Infrastructure Upgrade
At 5 PM PDT on Tuesday, September 23rd, Syncplicity will be performing a major scheduled upgrade. Given the size and complexity of the change, we expect the transition to take about seven hours. During this time, your computer will be unable to synchronize with Syncplicity and my.syncplicity.com will be unavailable. www.syncplicity.com and blog.syncplicity.com will continue to be available.
You can leave your client running during this time — it will automatically reconnect and resume synchronizing when we are back up. And of course, your data and account information will be kept safe & secure throughout the process.
Our team will be working throughout the night until this migration is complete — we will be twittering updates (http://twitter.com/syncplicity) along the way. Feel free to say hi if you’re online too.
For those of you wondering what we’re up to, here’s the scoop:
Behind the scenes, Syncplicity runs on some pretty serious hardware. Part of my job is to keep it running smoothly and plan for future growth.
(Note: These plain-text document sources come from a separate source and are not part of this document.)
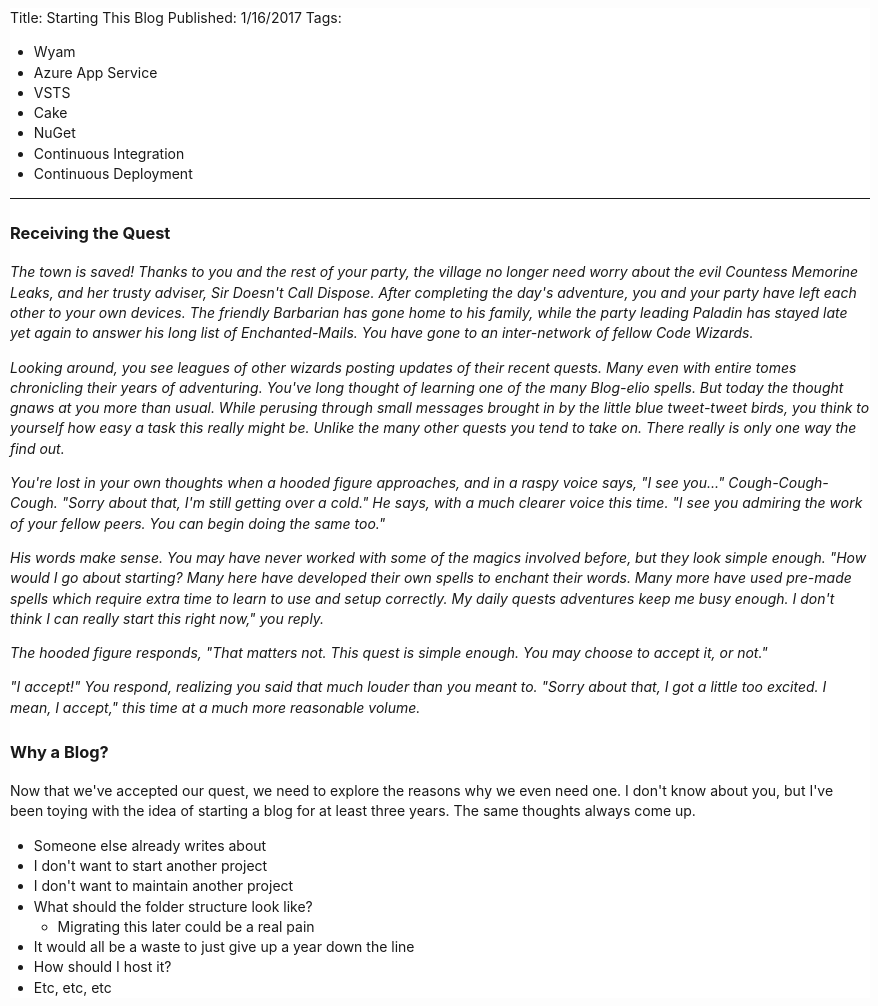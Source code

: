Title: Starting This Blog
Published: 1/16/2017
Tags: 
- Wyam
- Azure App Service
- VSTS
- Cake
- NuGet
- Continuous Integration
- Continuous Deployment
---

### Receiving the Quest
*The town is saved! Thanks to you and the rest of your party, the village no longer need worry about the evil Countess Memorine Leaks, and her trusty adviser, Sir Doesn't Call Dispose. After completing the day's adventure, you and your party have left each other to your own devices. The friendly Barbarian has gone home to his family, while the party leading Paladin has stayed late yet again to answer his long list of Enchanted-Mails. You have gone to an inter-network of fellow Code Wizards.*

*Looking around, you see leagues of other wizards posting updates of their recent quests. Many even with entire tomes chronicling their years of adventuring. You've long thought of learning one of the many Blog-elio spells. But today the thought gnaws at you more than usual. While perusing through small messages brought in by the little blue tweet-tweet birds, you think to yourself how easy a task this really might be. Unlike the many other quests you tend to take on. There really is only one way the find out.*

*You're lost in your own thoughts when a hooded figure approaches, and in a raspy voice says, "I see you..." Cough-Cough-Cough. "Sorry about that, I'm still getting over a cold." He says, with a much clearer voice this time. "I see you admiring the work of your fellow peers. You can begin doing the same too."*

*His words make sense. You may have never worked with some of the magics involved before, but they look simple enough. "How would I go about starting? Many here have developed their own spells to enchant their words. Many more have used pre-made spells which require extra time to learn to use and setup correctly. My daily quests adventures keep me busy enough. I don't think I can really start this right now," you reply.*

*The hooded figure responds, "That matters not. This quest is simple enough. You may choose to accept it, or not."*

*"I accept!" You respond, realizing you said that much louder than you meant to. "Sorry about that, I got a little too excited. I mean, I accept," this time at a much more reasonable volume.*


### Why a Blog?

Now that we've accepted our quest, we need to explore the reasons why we even need one. I don't know about you, but I've been toying with the idea of starting a blog for at least three years. The same thoughts always come up.

- Someone else already writes about <stuff>
- I don't want to start another project
- I don't want to maintain another project
- What should the folder structure look like?
    - Migrating this later could be a real pain
- It would all be a waste to just give up a year down the line
- How should I host it?
- Etc, etc, etc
The Syncplicity servers handle millions of requests every day. During the past few months, Syncplicity has been growing quickly and our servers have been under an increasingly high load. Even with several hardware upgrades, we’ve still had some brownouts during which some of you were unable to get the instant synchronization we built into the service. Like you, we notice when our tray icon turns gray.
A month ago, we embarked on a plan to perform a major refresh of our infrastructure to eliminate these problems and ensure ample room to grow. We’ve invested heavily in new servers and a new architecture that we’re finally ready to unveil. Our server count is tripling. Individual servers will be more powerful.
For example, as part of the upgrade, all our database servers will be moving to quad-proc, quad-core servers. Watching 16 cores in action is intense. We’re also scaling out to increase redundancy and improve reliability and scalability. This translates into a better experience for all users and as a small bonus, I know I’ll be sleeping better at night.
Thanks,
Isaac
VP of Technology
September 23rd, 2008 at 4:49 am
Thanks for keeping us udated with clear information about how you’re moving ahead. Keep up the good work.
September 23rd, 2008 at 7:10 am
Thanks very much for your notification.
I hope that your work have good finish and we have Sync uptime asap.
Good lucks!!!
Regards,
September 23rd, 2008 at 3:04 pm
Counting down to 5 pm PT–hope all goes well. Syncplicity is, for me, a must-have service, so I appreciate your warning us before the system doesn’t go down (and we all crash the support boards with frantic messages!)
September 24th, 2008 at 8:17 am
Does not work after the infrastructure upgrade completion… My client stays offline… Even confirmed that my.syncplicity.com is inaccessible.
September 24th, 2008 at 11:27 am
Amit - try restarting your computer. Email me if you’re still having trouble.
September 28th, 2008 at 2:17 am
Doesthis mean that you will be rolling out the pay service soon? I need more than 2 GB. I wanted the 50 GB plan and am glad to pay for it….
October 3rd, 2008 at 3:08 pm
Any chance on support returning an email or responding to a forum request? I’d love to use syncplicity, but it won’t sync with my Google Docs account even though I’ve followed the instructions word-for-word. Any ideas?
October 7th, 2008 at 1:47 pm
@Roy Bragg:
Hi Roy,
I took a look at our support queue and see that the last e-mail you sent in was 7/16 with a response the following day after tracing the fact that Google is rejecting the documents as they don’t meet its conversion criteria. This is the last support message from you that I see.
Is there another message which you’ve sent and not received a response for? If so, please e-mail support again and CC me (leonard-at-.syncplicity.com) on the message.
Thanks,
Leonard
October 7th, 2008 at 1:48 pm
@ Andy:
Andy,
While Syncplicity is still in beta, it is free and has no storage limitations. The 2GB size only applies once Syncplicity goes paid. You can use it as much as you want today.
Leonard
October 15th, 2008 at 7:58 pm
You guys should look at “memcached” - it’s a mechanism that Facebook uses to help keep the intense load off of their database servers. It’s a linux server but has C# hooks so it can be called from your Windows backend.
October 15th, 2008 at 9:56 pm
Jonathan,
Thanks for the suggestion. We’ve been using memcached for a few months now — it’s great. Our database load comes from queries that aren’t very cache-able, plus a high percentage of writes. We’re working on some long term architectural changes to address this and memcached will continue to be a part of that strategy.